## [Task item]
The required result is one figure, the count of lines below with the string "received" in them.
<<<<
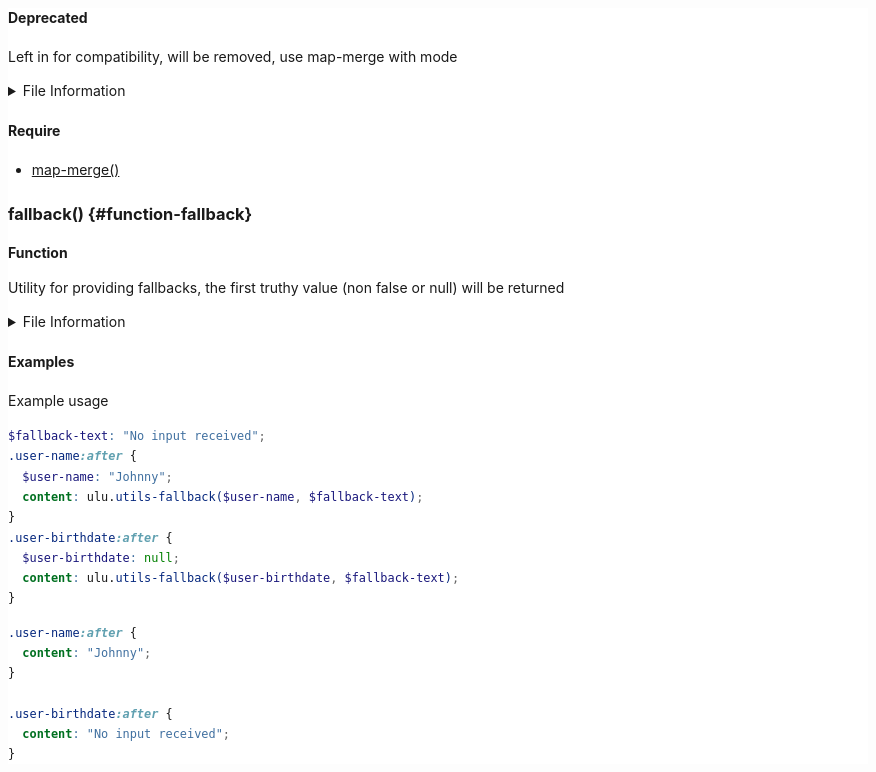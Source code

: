     

#### Deprecated

Left in for compatibility, will be removed, use map-merge with mode
    


<details><summary>File Information</summary></details>

    

#### Require

- [map-merge()](/sass/core/utils/#function-map-merge)
  


<div class="sassdoc-item-header">

###  fallback() {#function-fallback}

  <div class="sassdoc-item-header__labels">
    <span class="tag tag--primary"><strong>Function</strong></span>
  </div>

</div>

  

Utility for providing fallbacks, the first truthy value (non false or null) will be returned
    
    


<details><summary>File Information</summary></details>

    

#### Examples

Example usage      



``` scss
$fallback-text: "No input received";
.user-name:after {
  $user-name: "Johnny";
  content: ulu.utils-fallback($user-name, $fallback-text);
}
.user-birthdate:after {
  $user-birthdate: null;
  content: ulu.utils-fallback($user-birthdate, $fallback-text);
}
```
  

``` css
.user-name:after {
  content: "Johnny";
}

.user-birthdate:after {
  content: "No input received";
}
```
>>>>
## [Expected answer]
2